Aim of the task: Which lines below hold the word "Assignment"? Copy all of them.

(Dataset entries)
* * * *

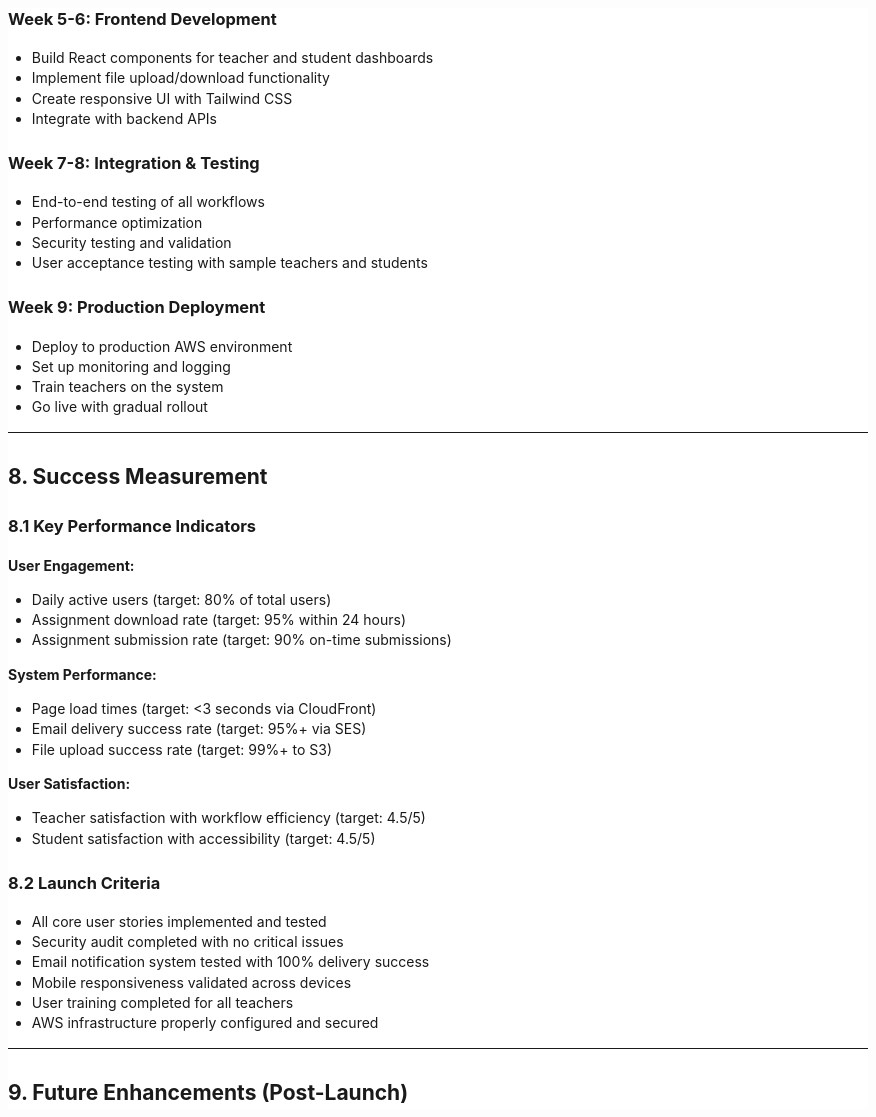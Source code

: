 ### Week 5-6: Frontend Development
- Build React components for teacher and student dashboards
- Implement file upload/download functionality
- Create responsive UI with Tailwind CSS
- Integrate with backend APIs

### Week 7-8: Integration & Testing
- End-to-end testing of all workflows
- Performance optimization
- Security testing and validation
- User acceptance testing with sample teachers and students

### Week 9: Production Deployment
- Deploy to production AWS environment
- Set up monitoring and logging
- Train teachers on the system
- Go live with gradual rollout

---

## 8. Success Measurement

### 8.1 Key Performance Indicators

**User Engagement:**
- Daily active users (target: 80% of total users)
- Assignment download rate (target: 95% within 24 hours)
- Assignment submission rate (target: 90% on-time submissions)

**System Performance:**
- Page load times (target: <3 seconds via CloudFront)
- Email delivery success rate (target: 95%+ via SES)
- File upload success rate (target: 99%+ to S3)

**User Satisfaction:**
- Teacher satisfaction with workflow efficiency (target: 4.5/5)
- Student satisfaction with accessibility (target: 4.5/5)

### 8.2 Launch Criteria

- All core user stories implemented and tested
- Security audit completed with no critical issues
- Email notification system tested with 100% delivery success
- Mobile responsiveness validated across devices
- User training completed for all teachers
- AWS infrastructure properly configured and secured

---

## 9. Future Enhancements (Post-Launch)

* * * *

The completed task:
- Assignment download rate (target: 95% within 24 hours)
- Assignment submission rate (target: 90% on-time submissions)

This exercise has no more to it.